Records from a dataset:
══════
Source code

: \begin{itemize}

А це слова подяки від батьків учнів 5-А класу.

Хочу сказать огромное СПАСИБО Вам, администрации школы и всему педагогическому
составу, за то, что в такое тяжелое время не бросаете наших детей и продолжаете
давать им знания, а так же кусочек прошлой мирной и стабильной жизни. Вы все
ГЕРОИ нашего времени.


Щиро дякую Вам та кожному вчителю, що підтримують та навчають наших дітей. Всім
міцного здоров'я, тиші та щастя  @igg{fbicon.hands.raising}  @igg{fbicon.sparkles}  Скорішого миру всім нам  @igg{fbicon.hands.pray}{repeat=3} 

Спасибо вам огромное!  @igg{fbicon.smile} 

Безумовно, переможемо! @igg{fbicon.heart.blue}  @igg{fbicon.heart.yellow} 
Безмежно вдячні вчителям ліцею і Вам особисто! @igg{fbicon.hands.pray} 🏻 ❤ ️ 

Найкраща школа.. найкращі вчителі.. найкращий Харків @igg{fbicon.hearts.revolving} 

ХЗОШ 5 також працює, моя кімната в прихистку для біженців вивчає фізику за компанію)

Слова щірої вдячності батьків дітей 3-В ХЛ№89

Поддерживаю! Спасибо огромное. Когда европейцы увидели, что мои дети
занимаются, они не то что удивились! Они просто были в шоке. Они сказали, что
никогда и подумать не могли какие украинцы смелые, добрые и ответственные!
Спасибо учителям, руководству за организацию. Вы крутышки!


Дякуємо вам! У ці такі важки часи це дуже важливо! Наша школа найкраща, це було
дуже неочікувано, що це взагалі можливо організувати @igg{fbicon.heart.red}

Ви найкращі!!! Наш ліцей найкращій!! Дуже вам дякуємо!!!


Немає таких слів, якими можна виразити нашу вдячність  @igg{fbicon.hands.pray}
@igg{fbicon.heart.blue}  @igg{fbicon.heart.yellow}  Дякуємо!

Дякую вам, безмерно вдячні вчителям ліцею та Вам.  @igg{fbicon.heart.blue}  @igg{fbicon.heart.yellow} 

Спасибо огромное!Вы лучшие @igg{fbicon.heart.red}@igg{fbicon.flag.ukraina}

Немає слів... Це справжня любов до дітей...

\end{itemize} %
══════
- Work item -
Each line in the entries above that includes the string "fbicon" adds to the count; state that count only.

- Solution below -
10